那不是份明快的记忆,那是年幼的陆雨梧第一回 见识什么叫做人间的风雨变换不过一息而已,他能理解父亲陆凊怕给祖父惹麻烦而不敢为友殓尸,但他还是仗着年纪小,学着圆圆一样任性,掏空自己十岁以来所有的压祟钱,请了一帮要钱不要命的人收殓周世叔以及周家家奴的尸骨,又将他们运回京城。
细柳眼睑微颤,泪意乍涌,但她强忍着,声音也足够平静:“陆秋融,谢谢。”
“还有,”
她轻抬起湿润的眼睫,回头望他,“这一次,别再忘了给我传信。”
无数目光注视中,陆雨梧松开她,往后退回一步,清风鼓动他的衣袖,他在这片明亮的天光底下注视着她:“从来也没有忘。”
细柳深吸一口气,不再看他,抬手下令:“走!”
一时间粮车一架跟着一架宛若游龙般往前面的官道上去了,官兵与细柳手底下的帆子跟随粮车往前,细柳翻身上马,看了一眼身边并辔而行的惊蛰:“确定不回燕京?”
“不回!”
惊蛰正用揶揄的目光看她,听见她这话,便果断回了句。
他后背的烧伤还没好,但他此刻却是精神奕奕的,那条碧绿的小蛇在他肩头伏着,那是雪花一定要送他的礼物,而他现在看起来似乎也没那么怕蛇了,甚至十分自如地点了一下蛇脑袋,又一扬下巴:“你我是最好的搭档,没有我,你能行吗?”
细柳扯了扯唇:“是不行。

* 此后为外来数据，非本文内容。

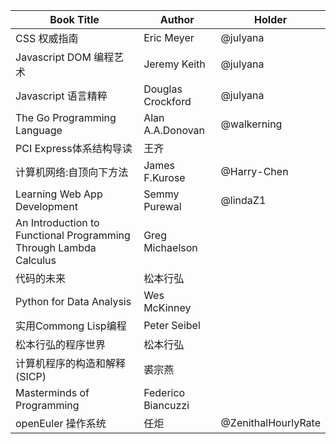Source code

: | Book Title   | Author |  Holder |
| --- | --- | --- |
| CSS 权威指南 | Eric Meyer | @julyana |
| Javascript DOM 编程艺术 | Jeremy Keith | @julyana |
| Javascript 语言精粹 | Douglas Crockford | @julyana |
| The Go Programming Language | Alan A.A.Donovan | @walkerning |
| PCI Express体系结构导读  | 王齐 |  |
| 计算机网络:自顶向下方法 | James F.Kurose | @Harry-Chen |
| Learning Web App Development  | Semmy Purewal  | @lindaZ1 |
| An Introduction to Functional Programming Through Lambda Calculus | Greg Michaelson | |
| 代码的未来 | 松本行弘 | |
| Python for Data Analysis | Wes McKinney | |
| 实用Commong Lisp编程 | Peter Seibel | |
| 松本行弘的程序世界 | 松本行弘 | |
| 计算机程序的构造和解释(SICP) | 裘宗燕 | |
| Masterminds of Programming | Federico Biancuzzi | |
| openEuler 操作系统 | 任炬 | @ZenithalHourlyRate |

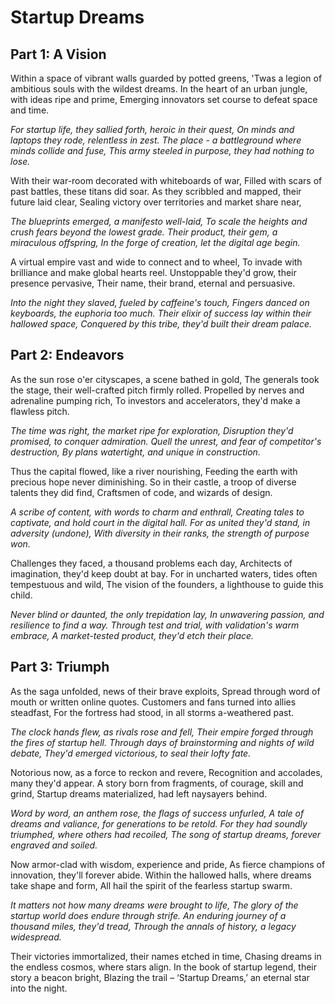 # Startup Dreams

## Part 1: A Vision

Within a space of vibrant walls guarded by potted greens,
'Twas a legion of ambitious souls with the wildest dreams.
In the heart of an urban jungle, with ideas ripe and prime,
Emerging innovators set course to defeat space and time.

_For startup life, they sallied forth, heroic in their quest,
On minds and laptops they rode, relentless in zest.
The place - a battleground where minds collide and fuse,
This army steeled in purpose, they had nothing to lose._

With their war-room decorated with whiteboards of war,
Filled with scars of past battles, these titans did soar.
As they scribbled and mapped, their future laid clear,
Sealing victory over territories and market share near,

_The blueprints emerged, a manifesto well-laid,
To scale the heights and crush fears beyond the lowest grade.
Their product, their gem, a miraculous offspring,
In the forge of creation, let the digital age begin._

A virtual empire vast and wide to connect and to wheel,
To invade with brilliance and make global hearts reel.
Unstoppable they'd grow, their presence pervasive,
Their name, their brand, eternal and persuasive.

_Into the night they slaved, fueled by caffeine's touch,
Fingers danced on keyboards, the euphoria too much.
Their elixir of success lay within their hallowed space,
Conquered by this tribe, they'd built their dream palace._

## Part 2: Endeavors

As the sun rose o'er cityscapes, a scene bathed in gold,
The generals took the stage, their well-crafted pitch firmly rolled.
Propelled by nerves and adrenaline pumping rich,
To investors and accelerators, they'd make a flawless pitch.

_The time was right, the market ripe for exploration,
Disruption they'd promised, to conquer admiration.
Quell the unrest, and fear of competitor's destruction,
By plans watertight, and unique in construction._

Thus the capital flowed, like a river nourishing,
Feeding the earth with precious hope never diminishing.
So in their castle, a troop of diverse talents they did find,
Craftsmen of code, and wizards of design.

_A scribe of content, with words to charm and enthrall,
Creating tales to captivate, and hold court in the digital hall.
For as united they'd stand, in adversity (undone),
With diversity in their ranks, the strength of purpose won._

Challenges they faced, a thousand problems each day,
Architects of imagination, they'd keep doubt at bay.
For in uncharted waters, tides often tempestuous and wild,
The vision of the founders, a lighthouse to guide this child.

_Never blind or daunted, the only trepidation lay,
In unwavering passion, and resilience to find a way.
Through test and trial, with validation's warm embrace,
A market-tested product, they'd etch their place._

## Part 3: Triumph

As the saga unfolded, news of their brave exploits,
Spread through word of mouth or written online quotes.
Customers and fans turned into allies steadfast,
For the fortress had stood, in all storms a-weathered past.

_The clock hands flew, as rivals rose and fell,
Their empire forged through the fires of startup hell.
Through days of brainstorming and nights of wild debate,
They'd emerged victorious, to seal their lofty fate._

Notorious now, as a force to reckon and revere,
Recognition and accolades, many they'd appear.
A story born from fragments, of courage, skill and grind,
Startup dreams materialized, had left naysayers behind.

_Word by word, an anthem rose, the flags of success unfurled,
A tale of dreams and valiance, for generations to be retold.
For they had soundly triumphed, where others had recoiled,
The song of startup dreams, forever engraved and soiled._

Now armor-clad with wisdom, experience and pride,
As fierce champions of innovation, they'll forever abide.
Within the hallowed halls, where dreams take shape and form,
All hail the spirit of the fearless startup swarm.

_It matters not how many dreams were brought to life,
The glory of the startup world does endure through strife.
An enduring journey of a thousand miles, they'd tread,
Through the annals of history, a legacy widespread._

Their victories immortalized, their names etched in time,
Chasing dreams in the endless cosmos, where stars align.
In the book of startup legend, their story a beacon bright,
Blazing the trail – ‘Startup Dreams,’ an eternal star into the night.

”
“那不就得了!”
惊蛰骄傲地笑起来,一扬马鞭,率先往前奔去:“我们快走!”
细柳扬鞭跟上去,马蹄扬起缕缕尘埃,在日光下颗粒分明,风声猎猎,她忽然回过头,远处城门边,那道青色的身影似乎往前走了几步,但又停下了,就那么站在那里。
细柳不再多看,回过头,策马如风。
陆雨梧站在城门外很久,久到日光逐渐炽盛,他才转身回去,吕世铎自己衙门里还有诸多事务要忙,早一步先离开了,因此他并未注意到何元忍那两个随从一个被花懋接走,另一个则跟着陆雨梧回到了州署衙门。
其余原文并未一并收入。